§ **Material supplied**
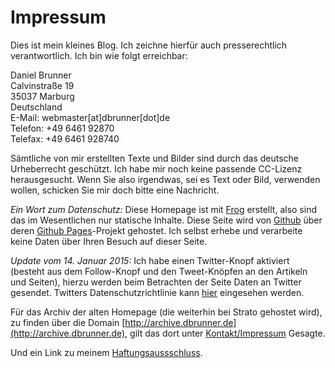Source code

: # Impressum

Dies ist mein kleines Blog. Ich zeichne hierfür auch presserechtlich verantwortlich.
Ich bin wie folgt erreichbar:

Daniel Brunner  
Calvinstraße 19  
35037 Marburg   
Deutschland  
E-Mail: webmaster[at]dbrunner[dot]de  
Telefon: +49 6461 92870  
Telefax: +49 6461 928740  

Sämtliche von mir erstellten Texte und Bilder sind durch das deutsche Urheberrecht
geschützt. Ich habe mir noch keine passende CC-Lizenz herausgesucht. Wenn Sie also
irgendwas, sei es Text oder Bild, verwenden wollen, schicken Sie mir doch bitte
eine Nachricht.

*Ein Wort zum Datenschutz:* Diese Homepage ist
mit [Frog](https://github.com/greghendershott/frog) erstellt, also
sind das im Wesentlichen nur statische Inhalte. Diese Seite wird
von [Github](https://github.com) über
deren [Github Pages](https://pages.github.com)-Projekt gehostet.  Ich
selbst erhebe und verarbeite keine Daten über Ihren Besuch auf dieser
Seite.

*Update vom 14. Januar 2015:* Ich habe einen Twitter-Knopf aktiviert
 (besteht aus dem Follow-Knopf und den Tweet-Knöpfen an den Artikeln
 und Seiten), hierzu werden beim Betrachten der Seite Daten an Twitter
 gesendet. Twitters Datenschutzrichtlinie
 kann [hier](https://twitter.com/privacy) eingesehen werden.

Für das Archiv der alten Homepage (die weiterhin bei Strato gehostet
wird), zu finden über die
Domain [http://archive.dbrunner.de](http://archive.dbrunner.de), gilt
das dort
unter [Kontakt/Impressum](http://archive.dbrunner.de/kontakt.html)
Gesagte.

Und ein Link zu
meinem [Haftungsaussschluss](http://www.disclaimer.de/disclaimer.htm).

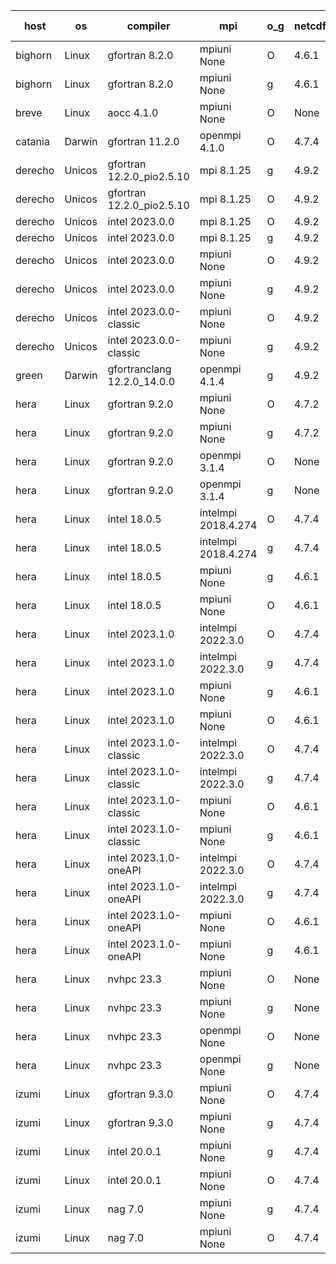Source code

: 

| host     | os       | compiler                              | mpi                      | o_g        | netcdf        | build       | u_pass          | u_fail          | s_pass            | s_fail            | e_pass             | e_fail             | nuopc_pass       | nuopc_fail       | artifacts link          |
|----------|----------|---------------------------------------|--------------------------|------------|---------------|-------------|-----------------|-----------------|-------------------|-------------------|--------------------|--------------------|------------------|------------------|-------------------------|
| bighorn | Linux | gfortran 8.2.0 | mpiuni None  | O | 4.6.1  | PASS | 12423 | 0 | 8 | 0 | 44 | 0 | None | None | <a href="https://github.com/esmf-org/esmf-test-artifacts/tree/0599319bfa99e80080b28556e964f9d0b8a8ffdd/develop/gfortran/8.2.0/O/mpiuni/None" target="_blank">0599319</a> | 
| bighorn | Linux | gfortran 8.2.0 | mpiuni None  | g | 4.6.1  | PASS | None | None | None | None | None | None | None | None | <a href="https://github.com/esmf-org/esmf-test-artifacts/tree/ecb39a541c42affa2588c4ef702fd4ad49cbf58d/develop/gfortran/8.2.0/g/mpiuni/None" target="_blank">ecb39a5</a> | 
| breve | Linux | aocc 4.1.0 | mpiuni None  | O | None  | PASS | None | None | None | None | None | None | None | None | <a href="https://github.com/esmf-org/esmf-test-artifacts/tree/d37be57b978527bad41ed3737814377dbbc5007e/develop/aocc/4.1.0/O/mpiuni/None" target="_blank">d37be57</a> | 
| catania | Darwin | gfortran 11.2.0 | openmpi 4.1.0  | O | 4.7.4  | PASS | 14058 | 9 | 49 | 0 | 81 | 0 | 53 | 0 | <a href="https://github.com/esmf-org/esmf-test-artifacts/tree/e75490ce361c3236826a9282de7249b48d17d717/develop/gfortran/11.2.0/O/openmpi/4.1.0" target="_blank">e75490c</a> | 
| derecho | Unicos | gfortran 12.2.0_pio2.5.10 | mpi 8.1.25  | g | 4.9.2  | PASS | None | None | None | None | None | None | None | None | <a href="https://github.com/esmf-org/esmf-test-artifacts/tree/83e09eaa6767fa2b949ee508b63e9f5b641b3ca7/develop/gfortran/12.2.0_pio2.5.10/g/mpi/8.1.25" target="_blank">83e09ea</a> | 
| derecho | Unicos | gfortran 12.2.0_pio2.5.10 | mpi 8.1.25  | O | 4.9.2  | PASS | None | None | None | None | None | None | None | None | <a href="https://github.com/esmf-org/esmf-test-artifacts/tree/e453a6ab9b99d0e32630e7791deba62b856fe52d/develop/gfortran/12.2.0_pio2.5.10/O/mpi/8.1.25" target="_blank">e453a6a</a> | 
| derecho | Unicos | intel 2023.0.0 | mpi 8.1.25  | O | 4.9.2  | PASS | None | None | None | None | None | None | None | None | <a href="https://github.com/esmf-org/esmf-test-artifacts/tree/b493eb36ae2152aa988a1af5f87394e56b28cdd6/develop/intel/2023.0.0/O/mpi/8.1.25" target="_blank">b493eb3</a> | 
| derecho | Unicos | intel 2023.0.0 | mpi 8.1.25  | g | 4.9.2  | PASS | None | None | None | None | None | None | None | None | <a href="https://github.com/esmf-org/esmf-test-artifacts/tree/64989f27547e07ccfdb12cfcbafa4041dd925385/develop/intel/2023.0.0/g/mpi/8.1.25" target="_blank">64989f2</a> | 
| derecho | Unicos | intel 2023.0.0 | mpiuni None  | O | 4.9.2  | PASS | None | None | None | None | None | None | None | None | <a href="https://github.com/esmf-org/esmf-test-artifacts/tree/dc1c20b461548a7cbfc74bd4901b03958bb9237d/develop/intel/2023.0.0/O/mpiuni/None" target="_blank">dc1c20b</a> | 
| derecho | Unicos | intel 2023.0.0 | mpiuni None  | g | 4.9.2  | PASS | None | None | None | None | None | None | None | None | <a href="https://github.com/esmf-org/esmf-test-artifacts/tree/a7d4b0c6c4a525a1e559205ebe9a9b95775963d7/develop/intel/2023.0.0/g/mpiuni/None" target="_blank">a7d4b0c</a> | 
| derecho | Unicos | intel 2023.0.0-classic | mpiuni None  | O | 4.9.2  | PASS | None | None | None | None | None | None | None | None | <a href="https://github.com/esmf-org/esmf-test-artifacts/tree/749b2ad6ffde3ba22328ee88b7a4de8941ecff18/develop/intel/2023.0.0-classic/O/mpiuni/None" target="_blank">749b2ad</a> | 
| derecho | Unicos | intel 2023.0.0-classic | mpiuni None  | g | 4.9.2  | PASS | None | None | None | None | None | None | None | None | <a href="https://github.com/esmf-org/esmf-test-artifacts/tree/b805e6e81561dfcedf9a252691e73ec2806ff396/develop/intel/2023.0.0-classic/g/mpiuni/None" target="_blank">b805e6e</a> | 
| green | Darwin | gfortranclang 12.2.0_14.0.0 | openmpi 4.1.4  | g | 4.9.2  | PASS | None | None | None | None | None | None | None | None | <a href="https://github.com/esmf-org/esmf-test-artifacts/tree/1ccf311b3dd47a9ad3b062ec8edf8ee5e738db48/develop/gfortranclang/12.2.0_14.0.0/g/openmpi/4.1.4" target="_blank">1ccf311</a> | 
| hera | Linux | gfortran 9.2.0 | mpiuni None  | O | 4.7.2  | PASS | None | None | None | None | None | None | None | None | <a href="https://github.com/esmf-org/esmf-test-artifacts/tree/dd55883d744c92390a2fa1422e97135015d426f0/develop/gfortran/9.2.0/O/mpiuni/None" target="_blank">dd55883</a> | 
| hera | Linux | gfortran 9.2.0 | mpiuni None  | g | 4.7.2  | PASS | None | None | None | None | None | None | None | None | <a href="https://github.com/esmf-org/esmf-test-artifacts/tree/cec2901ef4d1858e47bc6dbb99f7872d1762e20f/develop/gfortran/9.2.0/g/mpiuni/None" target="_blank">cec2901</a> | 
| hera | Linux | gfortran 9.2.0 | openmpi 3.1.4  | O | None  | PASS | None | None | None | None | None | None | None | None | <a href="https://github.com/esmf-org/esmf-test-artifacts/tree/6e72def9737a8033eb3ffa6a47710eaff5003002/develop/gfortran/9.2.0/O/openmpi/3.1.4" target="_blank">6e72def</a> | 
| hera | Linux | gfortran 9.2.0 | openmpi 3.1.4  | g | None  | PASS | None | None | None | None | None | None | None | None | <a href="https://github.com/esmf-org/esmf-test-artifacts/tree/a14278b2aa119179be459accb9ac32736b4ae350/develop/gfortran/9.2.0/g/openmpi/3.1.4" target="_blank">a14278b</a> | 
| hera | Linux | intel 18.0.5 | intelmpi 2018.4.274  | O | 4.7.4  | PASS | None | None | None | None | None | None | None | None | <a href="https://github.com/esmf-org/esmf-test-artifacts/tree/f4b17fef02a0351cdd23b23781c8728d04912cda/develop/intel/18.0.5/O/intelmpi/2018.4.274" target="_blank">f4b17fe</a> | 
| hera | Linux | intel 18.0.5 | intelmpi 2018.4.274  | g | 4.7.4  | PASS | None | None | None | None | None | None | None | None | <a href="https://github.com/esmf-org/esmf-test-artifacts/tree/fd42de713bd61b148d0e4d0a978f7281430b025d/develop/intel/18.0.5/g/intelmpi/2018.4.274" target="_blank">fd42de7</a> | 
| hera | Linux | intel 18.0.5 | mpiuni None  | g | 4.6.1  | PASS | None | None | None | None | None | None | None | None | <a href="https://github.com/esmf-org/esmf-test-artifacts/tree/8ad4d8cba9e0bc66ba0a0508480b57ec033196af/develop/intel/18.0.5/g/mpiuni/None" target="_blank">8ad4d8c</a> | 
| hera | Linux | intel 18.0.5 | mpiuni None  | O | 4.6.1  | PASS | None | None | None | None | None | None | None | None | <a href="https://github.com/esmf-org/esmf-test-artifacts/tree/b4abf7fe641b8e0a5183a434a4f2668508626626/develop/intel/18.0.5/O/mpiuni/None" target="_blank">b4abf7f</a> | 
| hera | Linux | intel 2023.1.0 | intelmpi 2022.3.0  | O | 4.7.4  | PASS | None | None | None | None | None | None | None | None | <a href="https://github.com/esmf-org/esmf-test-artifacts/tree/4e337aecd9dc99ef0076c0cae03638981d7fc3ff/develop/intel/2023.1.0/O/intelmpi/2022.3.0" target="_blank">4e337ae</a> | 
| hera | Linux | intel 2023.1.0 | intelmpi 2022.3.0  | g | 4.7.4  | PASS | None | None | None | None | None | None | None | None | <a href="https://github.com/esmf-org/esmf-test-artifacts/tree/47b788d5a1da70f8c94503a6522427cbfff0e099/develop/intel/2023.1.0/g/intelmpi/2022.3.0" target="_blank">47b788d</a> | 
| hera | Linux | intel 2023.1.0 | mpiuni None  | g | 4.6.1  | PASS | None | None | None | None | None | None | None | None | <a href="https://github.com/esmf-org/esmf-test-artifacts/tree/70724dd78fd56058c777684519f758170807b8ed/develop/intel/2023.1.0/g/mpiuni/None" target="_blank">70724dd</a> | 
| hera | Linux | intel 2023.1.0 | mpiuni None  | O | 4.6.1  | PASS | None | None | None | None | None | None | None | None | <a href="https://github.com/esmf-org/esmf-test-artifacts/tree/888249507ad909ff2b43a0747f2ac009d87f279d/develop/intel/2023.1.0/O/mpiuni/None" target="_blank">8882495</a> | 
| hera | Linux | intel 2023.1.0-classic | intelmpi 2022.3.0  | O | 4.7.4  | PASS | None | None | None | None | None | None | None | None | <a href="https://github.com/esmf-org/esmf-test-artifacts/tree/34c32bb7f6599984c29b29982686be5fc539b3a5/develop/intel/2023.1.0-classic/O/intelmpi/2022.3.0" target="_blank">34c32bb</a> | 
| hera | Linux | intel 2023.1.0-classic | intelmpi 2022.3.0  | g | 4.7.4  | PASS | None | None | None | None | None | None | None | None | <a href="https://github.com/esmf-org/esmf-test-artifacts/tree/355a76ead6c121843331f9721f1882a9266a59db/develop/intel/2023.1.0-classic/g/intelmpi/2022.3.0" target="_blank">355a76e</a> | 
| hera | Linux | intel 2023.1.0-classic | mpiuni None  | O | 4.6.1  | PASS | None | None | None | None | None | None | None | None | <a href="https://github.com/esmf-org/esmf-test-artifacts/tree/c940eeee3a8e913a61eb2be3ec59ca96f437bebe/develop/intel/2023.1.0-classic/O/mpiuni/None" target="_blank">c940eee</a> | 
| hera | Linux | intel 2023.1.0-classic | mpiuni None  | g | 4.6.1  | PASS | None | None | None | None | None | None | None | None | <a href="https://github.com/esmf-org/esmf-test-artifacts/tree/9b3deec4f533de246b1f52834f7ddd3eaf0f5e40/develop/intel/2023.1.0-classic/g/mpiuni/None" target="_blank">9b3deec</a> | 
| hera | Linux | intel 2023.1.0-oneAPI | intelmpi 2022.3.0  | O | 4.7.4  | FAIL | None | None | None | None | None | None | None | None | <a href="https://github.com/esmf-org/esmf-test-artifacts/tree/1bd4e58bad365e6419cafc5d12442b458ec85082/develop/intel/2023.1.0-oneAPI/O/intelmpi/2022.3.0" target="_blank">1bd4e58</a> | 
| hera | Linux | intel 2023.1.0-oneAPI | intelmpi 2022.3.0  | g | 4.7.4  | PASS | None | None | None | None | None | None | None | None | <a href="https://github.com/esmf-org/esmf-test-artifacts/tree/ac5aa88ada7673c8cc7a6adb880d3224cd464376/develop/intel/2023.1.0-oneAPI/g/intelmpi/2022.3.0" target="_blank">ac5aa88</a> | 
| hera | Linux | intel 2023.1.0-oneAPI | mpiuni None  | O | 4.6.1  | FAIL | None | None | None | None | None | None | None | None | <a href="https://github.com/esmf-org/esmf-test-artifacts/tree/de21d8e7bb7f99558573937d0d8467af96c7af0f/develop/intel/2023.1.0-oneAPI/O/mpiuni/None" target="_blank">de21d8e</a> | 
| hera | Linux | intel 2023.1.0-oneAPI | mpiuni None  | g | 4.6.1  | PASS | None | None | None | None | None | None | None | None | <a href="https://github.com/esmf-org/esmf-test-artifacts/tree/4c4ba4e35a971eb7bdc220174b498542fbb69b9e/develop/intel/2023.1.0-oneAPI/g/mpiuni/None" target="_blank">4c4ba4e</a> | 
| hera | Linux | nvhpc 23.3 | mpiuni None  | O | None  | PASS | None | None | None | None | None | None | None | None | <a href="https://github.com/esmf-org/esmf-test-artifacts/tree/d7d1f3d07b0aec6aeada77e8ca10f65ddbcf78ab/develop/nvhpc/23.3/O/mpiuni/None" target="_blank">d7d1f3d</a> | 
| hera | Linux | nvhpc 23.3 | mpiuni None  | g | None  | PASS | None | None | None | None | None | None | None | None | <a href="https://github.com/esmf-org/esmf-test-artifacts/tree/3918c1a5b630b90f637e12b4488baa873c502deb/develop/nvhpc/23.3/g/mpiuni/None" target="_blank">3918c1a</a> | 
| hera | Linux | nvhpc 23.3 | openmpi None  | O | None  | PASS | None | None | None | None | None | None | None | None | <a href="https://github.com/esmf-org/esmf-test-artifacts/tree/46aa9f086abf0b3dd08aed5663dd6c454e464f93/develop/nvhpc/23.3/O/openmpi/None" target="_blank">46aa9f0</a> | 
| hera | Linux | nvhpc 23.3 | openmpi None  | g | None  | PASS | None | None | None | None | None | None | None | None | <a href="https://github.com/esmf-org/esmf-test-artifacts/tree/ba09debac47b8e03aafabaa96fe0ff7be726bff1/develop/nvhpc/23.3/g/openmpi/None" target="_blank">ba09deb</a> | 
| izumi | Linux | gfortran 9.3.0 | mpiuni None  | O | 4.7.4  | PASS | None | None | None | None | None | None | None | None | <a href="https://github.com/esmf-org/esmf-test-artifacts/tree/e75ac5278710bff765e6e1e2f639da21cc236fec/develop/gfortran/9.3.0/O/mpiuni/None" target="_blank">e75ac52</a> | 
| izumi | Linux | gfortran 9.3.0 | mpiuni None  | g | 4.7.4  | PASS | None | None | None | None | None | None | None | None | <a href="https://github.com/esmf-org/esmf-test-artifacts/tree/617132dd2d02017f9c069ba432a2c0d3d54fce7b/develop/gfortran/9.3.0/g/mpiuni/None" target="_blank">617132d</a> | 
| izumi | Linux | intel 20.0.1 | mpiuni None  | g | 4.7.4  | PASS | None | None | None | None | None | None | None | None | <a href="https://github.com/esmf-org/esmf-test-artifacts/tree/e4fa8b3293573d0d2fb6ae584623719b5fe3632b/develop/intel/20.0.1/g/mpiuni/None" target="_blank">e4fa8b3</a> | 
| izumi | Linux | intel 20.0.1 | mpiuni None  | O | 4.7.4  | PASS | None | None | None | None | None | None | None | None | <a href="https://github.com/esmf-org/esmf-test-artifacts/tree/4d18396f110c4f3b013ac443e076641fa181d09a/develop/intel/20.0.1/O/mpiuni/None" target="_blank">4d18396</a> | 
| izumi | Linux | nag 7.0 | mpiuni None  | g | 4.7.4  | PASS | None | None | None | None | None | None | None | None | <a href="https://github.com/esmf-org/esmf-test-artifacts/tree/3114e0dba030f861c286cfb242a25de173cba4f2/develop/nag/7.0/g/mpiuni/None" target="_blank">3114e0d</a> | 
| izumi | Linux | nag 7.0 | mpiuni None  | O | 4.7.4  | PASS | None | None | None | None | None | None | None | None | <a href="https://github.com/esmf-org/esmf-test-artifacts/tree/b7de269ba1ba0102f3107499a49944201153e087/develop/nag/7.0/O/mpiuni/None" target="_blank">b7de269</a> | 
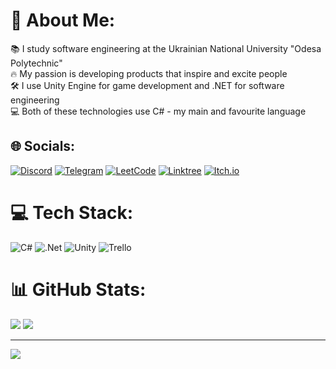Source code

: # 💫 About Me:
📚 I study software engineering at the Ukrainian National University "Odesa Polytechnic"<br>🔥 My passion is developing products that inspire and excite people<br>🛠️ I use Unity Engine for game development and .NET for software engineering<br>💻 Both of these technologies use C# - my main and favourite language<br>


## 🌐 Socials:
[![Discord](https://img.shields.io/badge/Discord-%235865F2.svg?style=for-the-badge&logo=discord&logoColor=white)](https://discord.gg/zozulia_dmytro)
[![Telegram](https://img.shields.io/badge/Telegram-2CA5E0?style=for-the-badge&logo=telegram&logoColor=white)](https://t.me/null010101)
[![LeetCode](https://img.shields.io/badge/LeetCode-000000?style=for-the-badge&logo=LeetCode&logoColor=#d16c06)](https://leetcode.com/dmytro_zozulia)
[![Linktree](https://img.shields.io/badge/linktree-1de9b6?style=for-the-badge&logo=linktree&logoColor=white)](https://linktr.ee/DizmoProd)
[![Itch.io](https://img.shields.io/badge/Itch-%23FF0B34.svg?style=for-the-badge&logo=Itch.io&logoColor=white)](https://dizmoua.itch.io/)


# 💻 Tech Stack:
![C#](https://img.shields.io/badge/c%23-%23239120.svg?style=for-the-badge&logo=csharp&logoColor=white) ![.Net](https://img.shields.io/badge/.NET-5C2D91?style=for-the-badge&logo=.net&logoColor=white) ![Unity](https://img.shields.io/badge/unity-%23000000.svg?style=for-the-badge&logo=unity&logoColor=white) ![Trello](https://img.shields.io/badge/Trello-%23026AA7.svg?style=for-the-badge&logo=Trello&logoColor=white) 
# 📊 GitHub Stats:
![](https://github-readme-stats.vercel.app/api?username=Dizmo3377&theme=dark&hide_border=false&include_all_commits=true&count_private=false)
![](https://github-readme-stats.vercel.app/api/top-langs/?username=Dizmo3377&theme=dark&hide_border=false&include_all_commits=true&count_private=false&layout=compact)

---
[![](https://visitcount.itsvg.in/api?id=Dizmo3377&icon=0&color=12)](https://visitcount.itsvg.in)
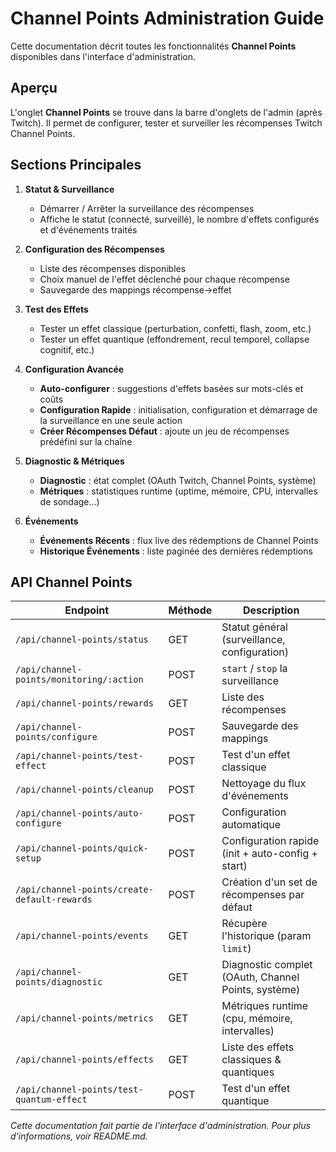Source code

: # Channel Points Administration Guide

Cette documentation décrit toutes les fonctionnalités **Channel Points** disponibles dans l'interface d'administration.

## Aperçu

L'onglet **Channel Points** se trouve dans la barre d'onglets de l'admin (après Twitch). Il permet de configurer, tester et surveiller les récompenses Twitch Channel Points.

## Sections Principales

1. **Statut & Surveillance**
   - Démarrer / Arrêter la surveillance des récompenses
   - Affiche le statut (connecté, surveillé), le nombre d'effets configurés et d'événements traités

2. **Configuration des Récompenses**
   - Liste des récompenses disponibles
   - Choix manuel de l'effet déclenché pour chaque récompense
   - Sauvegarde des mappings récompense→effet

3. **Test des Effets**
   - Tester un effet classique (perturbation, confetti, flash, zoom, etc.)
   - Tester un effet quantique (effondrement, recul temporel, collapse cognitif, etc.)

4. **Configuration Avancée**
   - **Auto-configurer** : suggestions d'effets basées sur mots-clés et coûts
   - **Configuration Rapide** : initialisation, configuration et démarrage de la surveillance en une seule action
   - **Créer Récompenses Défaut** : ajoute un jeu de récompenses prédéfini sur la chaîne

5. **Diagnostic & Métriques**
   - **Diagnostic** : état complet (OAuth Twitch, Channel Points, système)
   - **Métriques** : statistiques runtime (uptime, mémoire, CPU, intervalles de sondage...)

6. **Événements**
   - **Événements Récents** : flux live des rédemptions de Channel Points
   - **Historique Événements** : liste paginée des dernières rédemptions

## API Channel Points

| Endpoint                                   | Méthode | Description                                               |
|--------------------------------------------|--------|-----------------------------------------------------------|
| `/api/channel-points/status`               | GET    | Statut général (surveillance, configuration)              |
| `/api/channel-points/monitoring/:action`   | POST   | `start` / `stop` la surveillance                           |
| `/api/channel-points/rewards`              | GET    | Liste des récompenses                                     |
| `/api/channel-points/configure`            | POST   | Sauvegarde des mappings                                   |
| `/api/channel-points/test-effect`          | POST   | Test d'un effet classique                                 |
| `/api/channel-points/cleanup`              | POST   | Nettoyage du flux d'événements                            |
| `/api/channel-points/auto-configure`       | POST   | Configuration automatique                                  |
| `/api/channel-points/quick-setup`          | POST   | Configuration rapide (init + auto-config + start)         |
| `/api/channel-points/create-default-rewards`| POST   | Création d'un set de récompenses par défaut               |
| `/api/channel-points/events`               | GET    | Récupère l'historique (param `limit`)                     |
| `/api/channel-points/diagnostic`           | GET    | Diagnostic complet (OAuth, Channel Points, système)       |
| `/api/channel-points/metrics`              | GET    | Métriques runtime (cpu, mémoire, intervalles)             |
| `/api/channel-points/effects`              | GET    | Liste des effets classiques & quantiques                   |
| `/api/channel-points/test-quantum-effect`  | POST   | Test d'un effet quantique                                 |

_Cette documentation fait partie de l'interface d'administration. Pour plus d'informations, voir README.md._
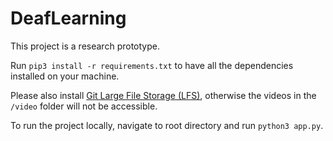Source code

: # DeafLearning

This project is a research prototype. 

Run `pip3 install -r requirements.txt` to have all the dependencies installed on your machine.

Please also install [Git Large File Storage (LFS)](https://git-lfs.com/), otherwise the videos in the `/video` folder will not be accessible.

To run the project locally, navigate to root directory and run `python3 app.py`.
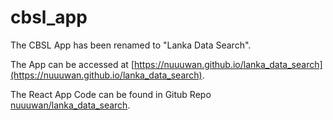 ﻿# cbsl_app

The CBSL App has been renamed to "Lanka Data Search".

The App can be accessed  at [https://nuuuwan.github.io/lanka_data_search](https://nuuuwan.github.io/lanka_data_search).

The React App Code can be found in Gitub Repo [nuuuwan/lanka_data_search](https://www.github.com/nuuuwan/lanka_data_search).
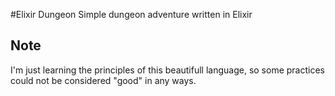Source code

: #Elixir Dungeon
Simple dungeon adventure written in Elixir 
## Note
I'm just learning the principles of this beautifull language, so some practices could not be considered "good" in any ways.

§ **Activity**
Going back to the entries above, set down exactly the lines that begin at the one with "von [Github](https://github.com) über" and end at the one with "einen Twitter-Knopf aktiviert", both included, and nothing else.

§ **Output**
von [Github](https://github.com) über
deren [Github Pages](https://pages.github.com)-Projekt gehostet.  Ich
selbst erhebe und verarbeite keine Daten über Ihren Besuch auf dieser
Seite.

*Update vom 14. Januar 2015:* Ich habe einen Twitter-Knopf aktiviert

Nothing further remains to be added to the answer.